(Source information begins)
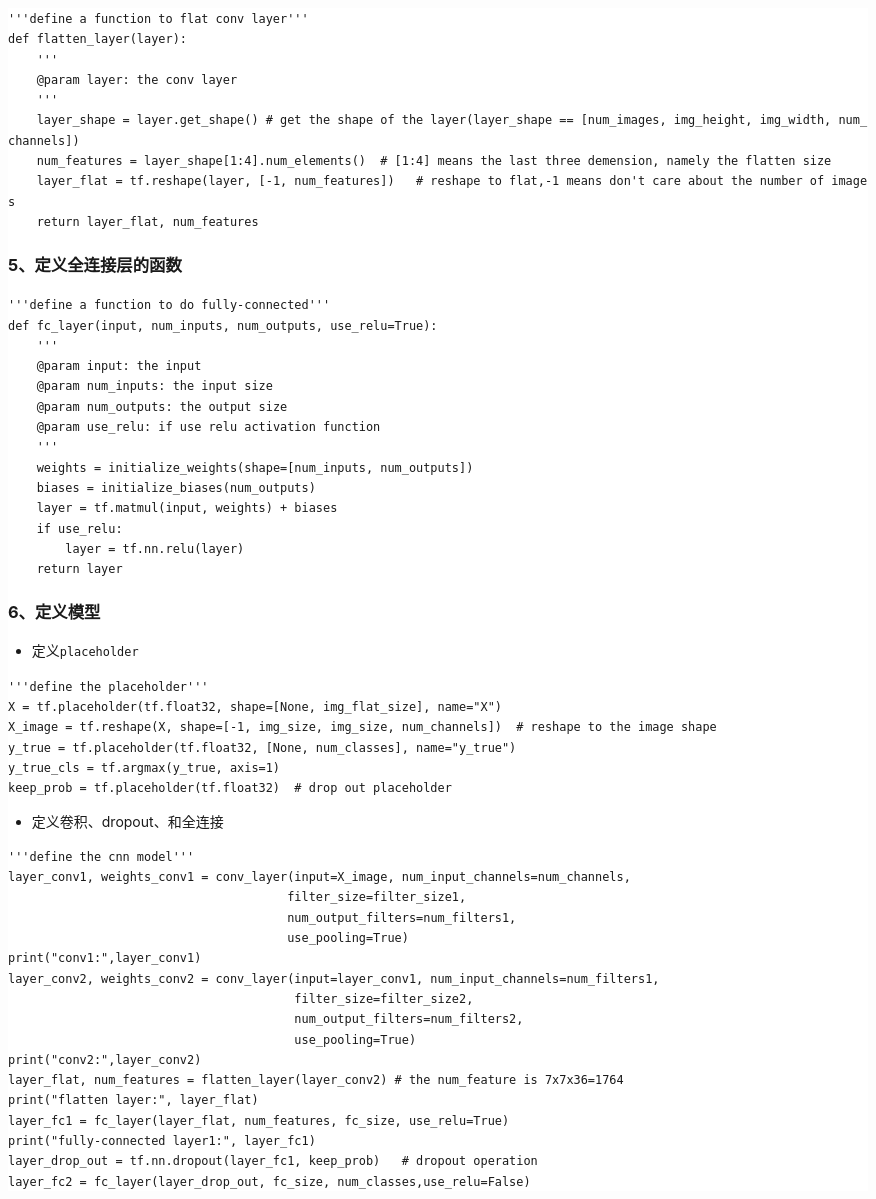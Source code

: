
 ``` stylus
'''define a function to flat conv layer'''
def flatten_layer(layer):
    '''
    @param layer: the conv layer
    '''
    layer_shape = layer.get_shape() # get the shape of the layer(layer_shape == [num_images, img_height, img_width, num_channels])
    num_features = layer_shape[1:4].num_elements()  # [1:4] means the last three demension, namely the flatten size
    layer_flat = tf.reshape(layer, [-1, num_features])   # reshape to flat,-1 means don't care about the number of images
    return layer_flat, num_features
```
### 5、定义全连接层的函数

``` stylus
'''define a function to do fully-connected'''
def fc_layer(input, num_inputs, num_outputs, use_relu=True):
    '''
    @param input: the input
    @param num_inputs: the input size
    @param num_outputs: the output size
    @param use_relu: if use relu activation function
    '''
    weights = initialize_weights(shape=[num_inputs, num_outputs])
    biases = initialize_biases(num_outputs)
    layer = tf.matmul(input, weights) + biases
    if use_relu:
        layer = tf.nn.relu(layer)
    return layer
```

### 6、定义模型
- 定义`placeholder`

``` stylus
'''define the placeholder'''
X = tf.placeholder(tf.float32, shape=[None, img_flat_size], name="X")
X_image = tf.reshape(X, shape=[-1, img_size, img_size, num_channels])  # reshape to the image shape
y_true = tf.placeholder(tf.float32, [None, num_classes], name="y_true")
y_true_cls = tf.argmax(y_true, axis=1)
keep_prob = tf.placeholder(tf.float32)  # drop out placeholder

```
- 定义卷积、dropout、和全连接

``` stylus
'''define the cnn model'''
layer_conv1, weights_conv1 = conv_layer(input=X_image, num_input_channels=num_channels, 
                                       filter_size=filter_size1, 
                                       num_output_filters=num_filters1,
                                       use_pooling=True)
print("conv1:",layer_conv1)
layer_conv2, weights_conv2 = conv_layer(input=layer_conv1, num_input_channels=num_filters1, 
                                        filter_size=filter_size2,
                                        num_output_filters=num_filters2,
                                        use_pooling=True)
print("conv2:",layer_conv2)
layer_flat, num_features = flatten_layer(layer_conv2) # the num_feature is 7x7x36=1764
print("flatten layer:", layer_flat)  
layer_fc1 = fc_layer(layer_flat, num_features, fc_size, use_relu=True)
print("fully-connected layer1:", layer_fc1)
layer_drop_out = tf.nn.dropout(layer_fc1, keep_prob)   # dropout operation
layer_fc2 = fc_layer(layer_drop_out, fc_size, num_classes,use_relu=False)
```

  [1]: https://raw.githubusercontent.com/lawlite19/MachineLearning_TensorFlow/master/images/tensors_flowing.gif "tensors_flowing.gif"
  [2]: https://raw.githubusercontent.com/lawlite19/MachineLearning_TensorFlow/master/images/example_01.png "example_01.png"
  [3]: https://raw.githubusercontent.com/lawlite19/MachineLearning_TensorFlow/master/images/example_02.gif "example_02.gif"
  [4]: https://raw.githubusercontent.com/lawlite19/MachineLearning_TensorFlow/master/images/tensorboard_01.png "tensorboard_01.png"
  [5]: https://raw.githubusercontent.com/lawlite19/MachineLearning_TensorFlow/master/images/tensorboard_02.png "tensorboard_02.png"
  [6]: https://raw.githubusercontent.com/lawlite19/MachineLearning_TensorFlow/master/images/tensorboard_03.png "tensorboard_03.png"
  [7]: https://raw.githubusercontent.com/lawlite19/MachineLearning_TensorFlow/master/images/tensorboard_04.png "tensorboard_04.png"
  [8]: https://raw.githubusercontent.com/lawlite19/MachineLearning_TensorFlow/master/images/tensorboard_05.png "tensorboard_05.png"
  [9]: https://raw.githubusercontent.com/lawlite19/MachineLearning_TensorFlow/master/images/Mnist_01.png "Mnist_01.png"
  [10]: https://raw.githubusercontent.com/lawlite19/MachineLearning_TensorFlow/master/images/Mnist_02.png "Mnist_02.png"
  [11]: https://raw.githubusercontent.com/lawlite19/MachineLearning_TensorFlow/master/images/cnn_mnist_02.png "cnn_mnist_02.png"
  [12]: https://raw.githubusercontent.com/lawlite19/MachineLearning_TensorFlow/master/images/cnn_mnist_01.png "cnn_mnist_01.png"
  [13]: https://github.com/lawlite19/MachineLearning_TensorFlow/blob/master/LinearModel/LinearModel.py
  [14]: https://raw.githubusercontent.com/lawlite19/MachineLearning_TensorFlow/master/images/LinearModel_01.png "LinearModel_01"
  [15]: https://raw.githubusercontent.com/lawlite19/MachineLearning_TensorFlow/master/images/LinearModel_02.png "LinearModel_02"
  [16]: https://raw.githubusercontent.com/lawlite19/MachineLearning_TensorFlow/master/images/LinearModel_03.png "LinearModel_03"
  [17]: https://raw.githubusercontent.com/lawlite19/MachineLearning_TensorFlow/master/images/LinearModel_04.png "LinearModel_04"
  [18]: https://github.com/lawlite19/MachineLearning_TensorFlow/blob/master/CNNModel/CNN_Model.py
  [19]: https://raw.githubusercontent.com/lawlite19/MachineLearning_TensorFlow/master/images/CNNModel_01.png "CNNModel_01"
  [20]: https://raw.githubusercontent.com/lawlite19/MachineLearning_TensorFlow/master/images/CNNModel_03.png "CNNModel_03"
  [21]: https://raw.githubusercontent.com/lawlite19/MachineLearning_TensorFlow/master/images/CNNModel_02.png "CNNModel_02"
  [22]: https://raw.githubusercontent.com/lawlite19/MachineLearning_TensorFlow/master/images/CNNModel_04.png "CNNModel_04"
  [23]: https://github.com/lawlite19/MachineLearning_TensorFlow/blob/master/CNNModel_PrettyTensor/CNNModel_prettytensor.py
  [24]: https://github.com/lawlite19/MachineLearning_TensorFlow/blob/master/CNNModel_EarlyStopping_Save_Restore/CNNModel_EarlyStopping_Save_Restore.py
  [25]: https://github.com/lawlite19/MachineLearning_TensorFlow/blob/master/Ensemble_Learning/ensemble_learning.py
  [26]: https://github.com/lawlite19/MachineLearning_TensorFlow/blob/master/Ensemble_Learning/CNN_for_CIFAR-10
  [27]: https://github.com/lawlite19/MachineLearning_TensorFlow/blob/master/images/06_network_flowchart.png "06_network_flowchart"
  [28]: https://github.com/lawlite19/MachineLearning_TensorFlow/blob/master/Inception_model/InceptionModel_pretrained.py
  [29]: https://github.com/lawlite19/MachineLearning_TensorFlow/blob/master/images/07_inception_flowchart.png "07_inception_flowchart"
(Source information ends)
■ Problem to solve ■
Find each line above that contains "biases", and copy those lines.

■ Problem solution ■
    biases = initialize_biases(num_outputs)
    layer = tf.matmul(input, weights) + biases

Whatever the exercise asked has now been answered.